As I was out for a long run yesterday, contemplating this passage, I was reminded of my own Samaritan moment. In the story of the Good Samaritan, a lawyer questioned Jesus about his command to love thy neighbor. Who is my neighbor? The lawyer wanted to know exactly whom he was required to love.
Jesus told him the story of a traveler attacked by robbers who stripped him, beat him and left him for dead. Two religious leaders passed him by, refusing to help. Then a Samaritan (a member of an enemy ethnic/religious people) stopped to save the man. Jesus asked the lawyer who the hero of the story was, Who was the loving neighbor? The lawyer was forced to answer that the despised Samaritan was, in fact, the one who loved.

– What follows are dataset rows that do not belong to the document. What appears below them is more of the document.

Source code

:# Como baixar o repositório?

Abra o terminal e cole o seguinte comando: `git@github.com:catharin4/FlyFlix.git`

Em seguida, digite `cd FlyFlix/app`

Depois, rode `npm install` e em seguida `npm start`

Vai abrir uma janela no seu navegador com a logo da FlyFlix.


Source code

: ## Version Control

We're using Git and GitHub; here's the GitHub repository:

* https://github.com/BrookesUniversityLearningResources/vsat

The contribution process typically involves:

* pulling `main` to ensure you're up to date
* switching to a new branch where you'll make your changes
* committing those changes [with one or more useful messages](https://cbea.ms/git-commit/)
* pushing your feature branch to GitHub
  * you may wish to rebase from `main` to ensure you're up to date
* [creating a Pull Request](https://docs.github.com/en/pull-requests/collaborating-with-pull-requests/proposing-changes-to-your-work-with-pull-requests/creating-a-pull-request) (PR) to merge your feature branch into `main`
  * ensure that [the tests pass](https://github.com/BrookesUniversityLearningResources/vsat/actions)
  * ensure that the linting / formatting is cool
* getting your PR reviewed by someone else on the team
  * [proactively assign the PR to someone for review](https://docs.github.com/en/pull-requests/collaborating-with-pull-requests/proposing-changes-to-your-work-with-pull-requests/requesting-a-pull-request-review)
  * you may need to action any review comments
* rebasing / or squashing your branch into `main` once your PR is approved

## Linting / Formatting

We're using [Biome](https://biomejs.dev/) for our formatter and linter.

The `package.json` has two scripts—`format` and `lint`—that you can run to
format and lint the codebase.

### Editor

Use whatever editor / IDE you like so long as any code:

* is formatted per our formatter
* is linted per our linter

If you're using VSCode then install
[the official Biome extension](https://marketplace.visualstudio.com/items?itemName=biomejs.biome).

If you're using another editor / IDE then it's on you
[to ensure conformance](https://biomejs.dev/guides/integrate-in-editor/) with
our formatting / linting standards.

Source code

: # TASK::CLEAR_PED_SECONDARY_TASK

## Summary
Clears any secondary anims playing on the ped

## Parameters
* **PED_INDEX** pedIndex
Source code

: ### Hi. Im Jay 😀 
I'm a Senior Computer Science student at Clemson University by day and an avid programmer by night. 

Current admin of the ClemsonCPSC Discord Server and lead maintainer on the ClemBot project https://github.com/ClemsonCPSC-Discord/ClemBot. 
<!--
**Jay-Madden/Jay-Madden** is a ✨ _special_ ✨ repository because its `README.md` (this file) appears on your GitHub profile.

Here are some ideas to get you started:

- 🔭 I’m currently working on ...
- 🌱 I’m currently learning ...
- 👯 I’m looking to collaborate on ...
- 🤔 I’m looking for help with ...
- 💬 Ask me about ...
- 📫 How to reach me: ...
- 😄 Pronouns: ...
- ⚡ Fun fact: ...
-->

As I said, this parable reminded me of a lesson I learned a couple years ago. I had gone to Minneapolis to look at a boat owned by a man who turned out to be a Palestinian (Muslim) whom I call Ali Searay (the brand of the boat). He was funny and personable and I liked him from the start. I had intended to just look at the boat, but as I am impulsive, I decided I was going to take it home.
I asked him if he would take a check for what was, to me, a considerable amount of money. He looked at me and asked, Would you take a check from me? He did not have to explain the implication and I could not lie my way out of it. We both knew the answer. Here, a Caucasian, Christian physician was expecting this Palestinian to extend a courtesy that would not likely be returned.
As I contemplated the good Samaritan, I thought about Ali and I thought about my hypocrisy. I know what the story means. I just have a hard time living it. I want to love my neighbor but I really do not want to have to risk my own time or money to do it. I do not want love to cost me anything.
As Christians, we often want to just tell others the truth and pretend that is love. The most loving thing we can do is tell someone the truth. While telling the truth is important, it is not how Jesus defined love. Love and truth are different. Love is treating others with kindness, looking to their interests, even when it gains us nothing.
If my version of love repels people from God, then I am doing it wrong. The gospel will offend people at times, but few people are repelled by kindness and love. That is why Jesus often first looked to the needs of those He met and then told them the truth.
Jesus taught that love usually risks something. In the case of Ali, his kindness (he took my check) put him at considerable financial risk, a risk that I would not have taken. If I want to love like Jesus, I need to be willing to give of myself.